##### EXERCISE INPUT #####

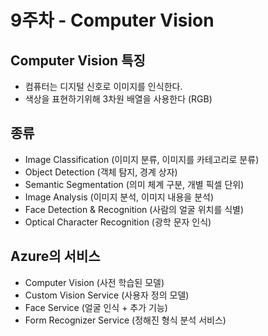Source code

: # 9주차 - Computer Vision

## Computer Vision 특징

- 컴퓨터는 디지털 신호로 이미지를 인식한다.
- 색상을 표현하기위해 3차원 배열을 사용한다 (RGB)

## 종류

- Image Classification (이미지 분류, 이미지를 카테고리로 분류)
- Object Detection (객체 탐지, 경계 상자)
- Semantic Segmentation (의미 체계 구분, 개별 픽셀 단위)
- Image Analysis (이미지 분석, 이미지 내용을 분석)
- Face Detection & Recognition (사람의 얼굴 위치를 식별)
- Optical Character Recognition (광학 문자 인식)

## Azure의 서비스

- Computer Vision (사전 학습된 모델)
- Custom Vision Service (사용자 정의 모델)
- Face Service (얼굴 인식 + 추가 기능)
- Form Recognizer Service (정해진 형식 분석 서비스)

#####

TASK DESCRIPTION: Images in the records must not be repeated; everything else should be returned exactly.

ANSWER BOX:
Source code

: # 9주차 - Computer Vision

## Computer Vision 특징

- 컴퓨터는 디지털 신호로 이미지를 인식한다.
- 색상을 표현하기위해 3차원 배열을 사용한다 (RGB)

## 종류

- Image Classification (이미지 분류, 이미지를 카테고리로 분류)
- Object Detection (객체 탐지, 경계 상자)
- Semantic Segmentation (의미 체계 구분, 개별 픽셀 단위)
- Image Analysis (이미지 분석, 이미지 내용을 분석)
- Face Detection & Recognition (사람의 얼굴 위치를 식별)
- Optical Character Recognition (광학 문자 인식)

## Azure의 서비스

- Computer Vision (사전 학습된 모델)
- Custom Vision Service (사용자 정의 모델)
- Face Service (얼굴 인식 + 추가 기능)
- Form Recognizer Service (정해진 형식 분석 서비스)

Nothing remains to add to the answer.